Miles bleed away underthe tires, the hum of the engine a steady drone that's long since faded into the backdrop of my consciousness. The silence in the car sits heavy, thick enough to smother the tension that crackles subtly between us. Three hours. Not a word spoken.

Not since I ordered her to get in the car… not since she obeyed.

I steal a glance at Shiloh, her profile etched against the rain-streaked window, eyes skimming over the pages of some paperback she's brought along. Her brow furrows in concentration, or maybe frustration—it's hard to tell with her.

She turns another page, then another, but I can tell she isn't reading anymore. Her fingers linger too long, her gaze too distant. The silence stretches on, oppressive, until it feels like we're both suffocating under the weight of unspoken words and stifled emotions.

Finally, she snaps the book shut, her action resonating like a gunshot in the void.

"Can we put on some music or something?" Her voice is tentative, but there's an underlying current of defiance like she's daring me to keep up this silent treatment.

"Sure," I say curtly, not looking at her. My hands grip the steering wheel tighter, knuckles whitening as I focus on the endless stretch of road ahead. Silence was easier; it didn't demand anything of me.

Music implies a choice, a preference—a glimpse into the personal that I'm not sure I want to share with her.

If I share anything with her, I know that will be the beginning of the end.

It’s already so fucking hard to resist her.

"Okay, what do you like?" Shiloh's fingers hover above her phone screen, the glow casting shadows across her face.

"Anything," I mutter, trying to sound indifferent, but my blood is already simmering with irritation. Music is personal, and right now, I don't want to give anything of myself away—not even something as trivial as my taste in songs.

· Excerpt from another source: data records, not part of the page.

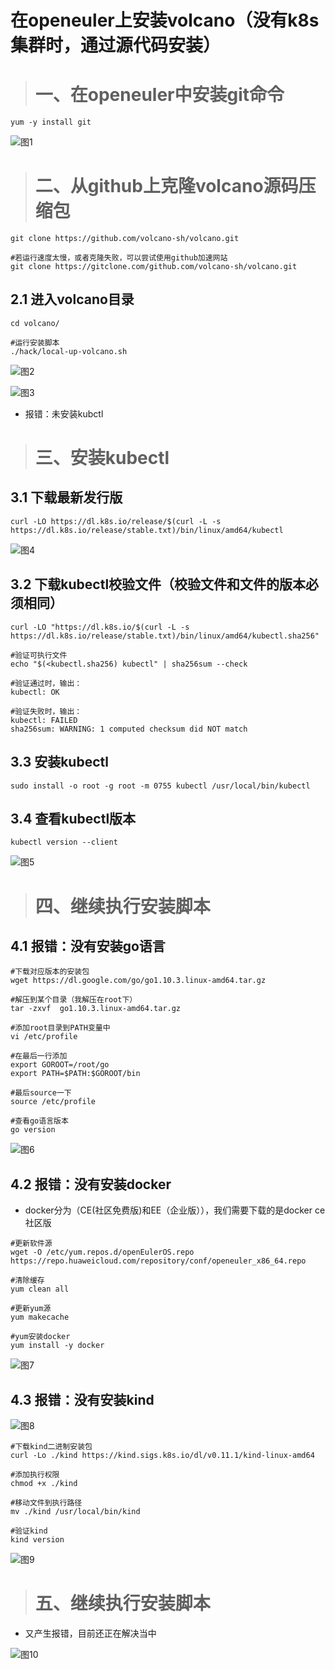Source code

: # 在openeuler上安装volcano（没有k8s集群时，通过源代码安装）

> # 一、在openeuler中安装git命令

```
yum -y install git
```

![图1](https://images.gitee.com/uploads/images/2021/0812/221344_ffe56952_9392840.png "1.png")

> # 二、从github上克隆volcano源码压缩包

```
git clone https://github.com/volcano-sh/volcano.git

#若运行速度太慢，或者克隆失败，可以尝试使用github加速网站
git clone https://gitclone.com/github.com/volcano-sh/volcano.git
```

## 2.1 进入volcano目录

```
cd volcano/

#运行安装脚本
./hack/local-up-volcano.sh
```

![图2](https://images.gitee.com/uploads/images/2021/0812/221545_bed54517_9392840.png "2.png")

![图3](https://images.gitee.com/uploads/images/2021/0812/221558_3ff9084a_9392840.png "3.png")

- 报错：未安装kubctl

> # 三、安装kubectl

## 3.1 下载最新发行版
```
curl -LO https://dl.k8s.io/release/$(curl -L -s https://dl.k8s.io/release/stable.txt)/bin/linux/amd64/kubectl
```

![图4](https://images.gitee.com/uploads/images/2021/0812/221807_8e85b263_9392840.png "4.png")

## 3.2 下载kubectl校验文件（校验文件和文件的版本必须相同）
```
curl -LO "https://dl.k8s.io/$(curl -L -s https://dl.k8s.io/release/stable.txt)/bin/linux/amd64/kubectl.sha256"

#验证可执行文件
echo "$(<kubectl.sha256) kubectl" | sha256sum --check

#验证通过时，输出：
kubectl: OK

#验证失败时，输出：
kubectl: FAILED
sha256sum: WARNING: 1 computed checksum did NOT match
```

## 3.3 安装kubectl
```
sudo install -o root -g root -m 0755 kubectl /usr/local/bin/kubectl
```

## 3.4 查看kubectl版本
```
kubectl version --client
```

![图5](https://images.gitee.com/uploads/images/2021/0812/221826_f93431a1_9392840.png "kubectl.png")

> # 四、继续执行安装脚本

## 4.1 报错：没有安装go语言
```
#下载对应版本的安装包
wget https://dl.google.com/go/go1.10.3.linux-amd64.tar.gz

#解压到某个目录（我解压在root下）
tar -zxvf  go1.10.3.linux-amd64.tar.gz

#添加root目录到PATH变量中
vi /etc/profile

#在最后一行添加
export GOROOT=/root/go
export PATH=$PATH:$GOROOT/bin

#最后source一下
source /etc/profile

#查看go语言版本
go version
```

![图6](https://images.gitee.com/uploads/images/2021/0812/221912_4c4ff2aa_9392840.png "6.png")

## 4.2 报错：没有安装docker

- docker分为（CE(社区免费版)和EE（企业版）），我们需要下载的是docker ce社区版

```
#更新软件源
wget -O /etc/yum.repos.d/openEulerOS.repo https://repo.huaweicloud.com/repository/conf/openeuler_x86_64.repo

#清除缓存
yum clean all

#更新yum源
yum makecache

#yum安装docker
yum install -y docker
```

![图7](https://images.gitee.com/uploads/images/2021/0812/221939_3ae65e90_9392840.png "8.png")

## 4.3 报错：没有安装kind

![图8](https://images.gitee.com/uploads/images/2021/0812/222005_52571a6b_9392840.png "7.png")

```
#下载kind二进制安装包  
curl -Lo ./kind https://kind.sigs.k8s.io/dl/v0.11.1/kind-linux-amd64  
  
#添加执行权限  
chmod +x ./kind  
	  
#移动文件到执行路径  
mv ./kind /usr/local/bin/kind  

#验证kind  
kind version 
```

![图9](https://images.gitee.com/uploads/images/2021/0812/222059_06da55d9_9392840.png "kind.png")

> # 五、继续执行安装脚本

- 又产生报错，目前还正在解决当中

![图10](https://images.gitee.com/uploads/images/2021/0812/222113_3ab6f8ea_9392840.png "last.png")










 















 

 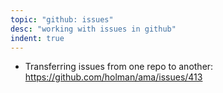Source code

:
 ```yaml
---
topic: "github: issues"
desc: "working with issues in github"
indent: true
---
```



* Transferring issues from one repo to another: <https://github.com/holman/ama/issues/413>

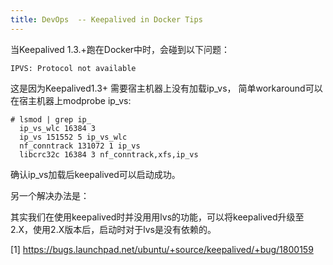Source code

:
 ```yaml
---
title: DevOps  -- Keepalived in Docker Tips
---
```




当Keepalived 1.3.+跑在Docker中时，会碰到以下问题：

```
IPVS: Protocol not available
```



这是因为Keepalived1.3+ 需要宿主机器上没有加载ip_vs， 简单workaround可以在宿主机器上modprobe ip_vs:

```
# lsmod | grep ip_
  ip_vs_wlc 16384 3
  ip_vs 151552 5 ip_vs_wlc
  nf_conntrack 131072 1 ip_vs
  libcrc32c 16384 3 nf_conntrack,xfs,ip_vs
```



确认ip_vs加载后keepalived可以启动成功。



另一个解决办法是：

其实我们在使用keepalived时并没用用lvs的功能，可以将keepalived升级至2.X，使用2.X版本后，启动时对于lvs是没有依赖的。



[1] https://bugs.launchpad.net/ubuntu/+source/keepalived/+bug/1800159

"Nobody listens to everything," she counters, a hint of challenge in her voice that makes me scowl at the darkening horizon.

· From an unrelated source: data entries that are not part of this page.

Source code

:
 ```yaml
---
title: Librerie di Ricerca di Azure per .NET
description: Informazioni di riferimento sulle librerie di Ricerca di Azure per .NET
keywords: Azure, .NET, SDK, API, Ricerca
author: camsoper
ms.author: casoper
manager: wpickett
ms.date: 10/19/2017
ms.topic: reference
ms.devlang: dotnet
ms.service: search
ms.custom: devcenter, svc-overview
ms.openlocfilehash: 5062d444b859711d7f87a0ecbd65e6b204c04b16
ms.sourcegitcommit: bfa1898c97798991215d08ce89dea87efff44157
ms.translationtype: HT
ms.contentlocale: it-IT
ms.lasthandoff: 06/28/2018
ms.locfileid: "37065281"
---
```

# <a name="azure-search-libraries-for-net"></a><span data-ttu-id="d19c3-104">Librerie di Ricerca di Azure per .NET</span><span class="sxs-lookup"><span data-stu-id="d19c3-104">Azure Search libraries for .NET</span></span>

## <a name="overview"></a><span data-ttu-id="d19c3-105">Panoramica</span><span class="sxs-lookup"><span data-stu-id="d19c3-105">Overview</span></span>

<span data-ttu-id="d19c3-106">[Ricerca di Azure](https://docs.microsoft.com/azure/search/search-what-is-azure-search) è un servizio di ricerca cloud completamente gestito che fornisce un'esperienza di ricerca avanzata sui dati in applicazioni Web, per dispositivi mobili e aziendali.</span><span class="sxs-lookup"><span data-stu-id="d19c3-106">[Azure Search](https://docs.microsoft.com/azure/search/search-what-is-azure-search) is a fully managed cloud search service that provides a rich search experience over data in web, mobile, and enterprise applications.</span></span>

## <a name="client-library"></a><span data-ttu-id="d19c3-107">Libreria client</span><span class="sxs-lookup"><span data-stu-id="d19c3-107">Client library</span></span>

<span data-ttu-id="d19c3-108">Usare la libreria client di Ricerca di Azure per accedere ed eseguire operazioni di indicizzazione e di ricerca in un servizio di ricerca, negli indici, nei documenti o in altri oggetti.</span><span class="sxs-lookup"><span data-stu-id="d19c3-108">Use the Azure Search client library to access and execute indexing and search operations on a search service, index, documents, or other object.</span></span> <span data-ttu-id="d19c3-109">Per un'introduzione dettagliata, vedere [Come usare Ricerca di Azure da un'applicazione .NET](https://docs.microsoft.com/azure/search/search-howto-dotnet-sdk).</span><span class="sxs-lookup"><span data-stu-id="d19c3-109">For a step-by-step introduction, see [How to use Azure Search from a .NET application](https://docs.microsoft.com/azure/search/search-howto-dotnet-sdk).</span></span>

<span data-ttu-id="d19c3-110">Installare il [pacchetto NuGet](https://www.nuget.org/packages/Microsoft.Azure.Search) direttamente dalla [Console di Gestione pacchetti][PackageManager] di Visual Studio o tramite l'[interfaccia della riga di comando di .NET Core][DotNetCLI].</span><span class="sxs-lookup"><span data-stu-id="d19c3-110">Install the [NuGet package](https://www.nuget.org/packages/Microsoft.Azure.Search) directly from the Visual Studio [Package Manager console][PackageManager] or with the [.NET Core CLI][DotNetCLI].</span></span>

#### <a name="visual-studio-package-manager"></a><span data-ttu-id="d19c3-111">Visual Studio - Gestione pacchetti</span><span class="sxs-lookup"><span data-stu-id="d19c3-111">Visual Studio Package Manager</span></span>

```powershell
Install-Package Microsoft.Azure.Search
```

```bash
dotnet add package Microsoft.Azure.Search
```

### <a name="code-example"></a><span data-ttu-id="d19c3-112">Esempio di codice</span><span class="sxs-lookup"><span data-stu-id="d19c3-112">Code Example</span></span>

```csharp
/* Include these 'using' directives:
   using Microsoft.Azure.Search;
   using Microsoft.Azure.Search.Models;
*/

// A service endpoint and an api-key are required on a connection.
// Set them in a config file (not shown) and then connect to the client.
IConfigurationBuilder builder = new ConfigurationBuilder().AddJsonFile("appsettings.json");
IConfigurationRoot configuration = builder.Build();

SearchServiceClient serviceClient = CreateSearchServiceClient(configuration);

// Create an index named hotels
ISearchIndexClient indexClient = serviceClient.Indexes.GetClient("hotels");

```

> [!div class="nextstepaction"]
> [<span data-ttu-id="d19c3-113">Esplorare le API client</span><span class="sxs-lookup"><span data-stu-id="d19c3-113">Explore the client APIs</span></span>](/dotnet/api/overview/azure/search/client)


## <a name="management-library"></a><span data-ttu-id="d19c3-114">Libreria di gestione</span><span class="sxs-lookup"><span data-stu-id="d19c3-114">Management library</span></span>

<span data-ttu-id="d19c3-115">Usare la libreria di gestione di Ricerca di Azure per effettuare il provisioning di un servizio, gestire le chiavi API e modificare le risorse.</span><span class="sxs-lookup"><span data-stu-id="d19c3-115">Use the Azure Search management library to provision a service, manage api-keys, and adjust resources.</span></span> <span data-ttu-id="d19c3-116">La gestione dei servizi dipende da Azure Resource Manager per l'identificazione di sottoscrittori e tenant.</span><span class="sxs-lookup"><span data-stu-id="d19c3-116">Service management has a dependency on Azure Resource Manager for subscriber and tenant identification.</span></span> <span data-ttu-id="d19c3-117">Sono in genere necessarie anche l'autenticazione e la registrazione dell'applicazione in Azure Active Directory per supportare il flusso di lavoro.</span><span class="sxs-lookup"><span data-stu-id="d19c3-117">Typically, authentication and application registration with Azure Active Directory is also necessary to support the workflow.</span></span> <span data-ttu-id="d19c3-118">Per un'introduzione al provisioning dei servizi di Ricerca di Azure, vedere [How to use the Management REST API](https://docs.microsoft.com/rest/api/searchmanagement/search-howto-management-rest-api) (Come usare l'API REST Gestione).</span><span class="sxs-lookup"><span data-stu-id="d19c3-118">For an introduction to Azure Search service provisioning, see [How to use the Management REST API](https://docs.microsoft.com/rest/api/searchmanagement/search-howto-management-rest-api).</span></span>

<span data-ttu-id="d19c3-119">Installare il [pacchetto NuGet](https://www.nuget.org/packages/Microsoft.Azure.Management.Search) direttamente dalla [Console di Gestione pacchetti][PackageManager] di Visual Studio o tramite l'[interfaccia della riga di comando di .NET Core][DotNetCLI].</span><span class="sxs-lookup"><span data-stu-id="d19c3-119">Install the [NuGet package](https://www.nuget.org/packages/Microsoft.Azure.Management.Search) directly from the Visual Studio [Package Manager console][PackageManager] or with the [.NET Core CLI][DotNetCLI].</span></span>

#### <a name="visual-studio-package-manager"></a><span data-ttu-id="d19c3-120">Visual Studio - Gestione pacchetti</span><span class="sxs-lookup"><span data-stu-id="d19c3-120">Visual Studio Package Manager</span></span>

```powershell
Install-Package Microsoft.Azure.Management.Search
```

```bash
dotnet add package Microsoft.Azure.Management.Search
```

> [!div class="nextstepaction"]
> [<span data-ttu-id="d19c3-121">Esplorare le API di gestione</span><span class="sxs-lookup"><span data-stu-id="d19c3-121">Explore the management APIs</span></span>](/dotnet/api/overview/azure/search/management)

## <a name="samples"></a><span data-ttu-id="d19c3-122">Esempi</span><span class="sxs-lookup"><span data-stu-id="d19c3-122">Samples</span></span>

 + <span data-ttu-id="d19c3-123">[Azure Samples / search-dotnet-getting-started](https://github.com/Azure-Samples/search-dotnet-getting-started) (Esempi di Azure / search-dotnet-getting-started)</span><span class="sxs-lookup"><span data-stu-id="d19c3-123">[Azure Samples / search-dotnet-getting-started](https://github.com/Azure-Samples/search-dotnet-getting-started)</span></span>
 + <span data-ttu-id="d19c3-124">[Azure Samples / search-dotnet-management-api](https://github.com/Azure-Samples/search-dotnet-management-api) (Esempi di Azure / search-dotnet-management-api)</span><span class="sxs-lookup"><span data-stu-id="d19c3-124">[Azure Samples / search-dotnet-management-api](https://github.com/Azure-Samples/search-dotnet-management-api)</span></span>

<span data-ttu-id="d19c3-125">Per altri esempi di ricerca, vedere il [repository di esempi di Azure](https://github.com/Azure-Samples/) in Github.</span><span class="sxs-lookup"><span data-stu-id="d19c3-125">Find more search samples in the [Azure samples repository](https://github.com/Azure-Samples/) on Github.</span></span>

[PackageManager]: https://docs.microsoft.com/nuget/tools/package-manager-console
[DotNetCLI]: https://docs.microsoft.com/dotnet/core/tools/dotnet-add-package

"Really, I don’t care." The words come out more harshly than I intend, and I can feel her gaze on me, questioning, trying to peel back layers I've cemented shut.

"Fine," she says, a sly edge creeping into her tone. I hear the soft taps as her fingers dance on the screen, and then suddenly, the car is filled with the vibrant sounds of…

… polka?

Seriously?

I wince at the cacophony of trumpets blaring, tubas tooting, and the cheerful cries of vocalists.

I shoot her a look, one eyebrow raised in confusion. This isn't her style—it's not mine either, obviously. And there it is, thatsmirk, playing on the corners of her lips. She's messing with me, trying to draw out a reaction, any reaction other than the stoic facade I've been holding up since we left.

I let out an involuntary huff, which might pass for a laugh if someone were feeling generous, and shake my head, conceding to this small battle of wills.

"Folk music," I relent, admitting to one of my preferences. "If you have any."

"See? Now we're getting somewhere," she says, almost triumphantly.

Shiloh scrolls through her playlists with practiced ease, her fingers swiping the screen of her phone before she selects one labeled 'Folk & Soul.' The opening chords of a soft, acoustic guitar fill the space between us, soothing and sincere.

The melody is bittersweet, weaving through the cabin as we drive on. I find myself focusing on the road, the white lines flickering in the beams of the headlights, marking time and distance.

Shiloh settles back into her seat; the tension that had been coiled tight within her seems to unravel slightly with each song.

Hours slip by, the dreary day outside punctuated by the occasional glow of passing towns. We're caught in the bubble of the car, the world reduced to the hum of the engine and the stories told in song.

"I need to stop," Shiloh's voice cuts through the tranquility, hesitant but urgent.

"Alright." I glance over at her. She shifts uncomfortably in her seat, a clear sign of her dilemma.

"And I'd like to change. This outfit is not made for endless hours on the road," she adds, plucking at the fabric of her blouse, which is more suited for boardrooms than backroads.

"Sure thing." I nod. It's a reasonable request, and besides, it gives me an excuse to stretch my legs and shake off the creeping stiffness settling into my muscles.